Hiking a mountain doesn't start off as a painful process. The foothills are usually shallow, and you usually have to cross a few streams and meadows to get to there. But once you start going up the pain eventually finds you. Your legs tire and your back starts to ache. Breathing is harder and your feet become sore. Eventually, your entire body is telling you to stop. But if you want to finish you have to keep going.

Putting aside physical pain and mental discomfort is an incredible challenge for many people. It's also an essential part of overcoming a mountain. Climbing a mountain takes hours, or even days, and much of that experience will not be comfortable, and some of it may be quite painful. The only way to overcome it is to become so singularly focused on your objective that you can ignore the parts that are telling you to stop. How you confront that challenge will tell you a lot about who you really are. 

This summer on the John Muir Trail I met a fellow thru-hiker at the top of Seldon Pass. She was a 68 year old grandmother and mother of 3. And she was hiking all 211 miles of the John Muir Trail by herself. We talked for a while that day. She kept up with us down to Muir Trail Ranch. At that point, another hiker asked if she wanted someone to hike with her for the rest of the trek. But she said no. She explained that this challenge held a special meaning for her. Her whole life she had been surrounded by people, by family. So when she set out to hike the JMT she told her husband of 40 years that this was a challenge she had to undertake alone. She wanted her challenge to include the feeling of isolation, and discover on her own how to face it, even if others thought it impossible. 

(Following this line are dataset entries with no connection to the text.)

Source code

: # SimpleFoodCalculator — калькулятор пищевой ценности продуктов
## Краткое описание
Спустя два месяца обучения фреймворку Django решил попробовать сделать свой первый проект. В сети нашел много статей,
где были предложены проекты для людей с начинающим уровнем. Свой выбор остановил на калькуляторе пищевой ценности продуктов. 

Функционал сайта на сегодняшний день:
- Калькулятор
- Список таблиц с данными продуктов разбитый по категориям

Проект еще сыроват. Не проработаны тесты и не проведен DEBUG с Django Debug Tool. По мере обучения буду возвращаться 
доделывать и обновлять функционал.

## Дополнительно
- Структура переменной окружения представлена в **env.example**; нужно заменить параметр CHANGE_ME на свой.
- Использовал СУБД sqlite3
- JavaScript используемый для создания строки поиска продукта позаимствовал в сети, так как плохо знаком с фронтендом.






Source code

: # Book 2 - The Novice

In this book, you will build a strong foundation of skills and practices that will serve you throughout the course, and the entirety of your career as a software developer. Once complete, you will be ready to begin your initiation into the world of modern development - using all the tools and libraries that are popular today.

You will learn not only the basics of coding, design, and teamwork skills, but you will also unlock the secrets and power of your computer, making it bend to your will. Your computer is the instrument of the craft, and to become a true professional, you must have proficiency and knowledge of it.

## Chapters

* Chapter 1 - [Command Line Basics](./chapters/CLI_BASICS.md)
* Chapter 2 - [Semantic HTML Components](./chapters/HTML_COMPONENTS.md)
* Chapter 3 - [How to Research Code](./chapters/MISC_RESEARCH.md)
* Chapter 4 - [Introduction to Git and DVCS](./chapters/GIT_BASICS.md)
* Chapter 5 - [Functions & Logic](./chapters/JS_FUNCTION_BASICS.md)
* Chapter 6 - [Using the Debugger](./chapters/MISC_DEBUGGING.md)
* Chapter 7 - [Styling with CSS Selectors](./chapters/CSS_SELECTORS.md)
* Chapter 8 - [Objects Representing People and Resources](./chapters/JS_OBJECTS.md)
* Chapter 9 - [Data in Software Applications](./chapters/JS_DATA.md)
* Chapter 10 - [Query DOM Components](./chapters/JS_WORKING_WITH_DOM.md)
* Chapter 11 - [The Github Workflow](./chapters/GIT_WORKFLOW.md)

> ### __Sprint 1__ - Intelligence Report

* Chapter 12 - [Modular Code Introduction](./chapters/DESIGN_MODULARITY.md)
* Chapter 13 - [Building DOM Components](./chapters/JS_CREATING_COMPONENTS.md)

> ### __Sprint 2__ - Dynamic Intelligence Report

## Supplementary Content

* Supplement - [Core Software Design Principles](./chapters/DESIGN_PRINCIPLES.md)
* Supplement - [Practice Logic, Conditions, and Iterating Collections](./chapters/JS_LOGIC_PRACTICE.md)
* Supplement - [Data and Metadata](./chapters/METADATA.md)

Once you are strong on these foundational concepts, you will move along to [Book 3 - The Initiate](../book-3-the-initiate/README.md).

Sometimes overcoming a challenge yields a very tangible reward. Passing a test. Improving a score. Finishing a project. Shipping an app. Life is full of these sorts of challenges. But sometimes these challenges that seem simple become the hardest to overcome. It's at these times that we need confidence. Confidence that anything is possible if you set your mind to it. 

Completing a physical and mental challenge like climbing a mountain is all about gaining that confidence that you can overcome any challenge. It will remove the notion from your mind that something is impossible.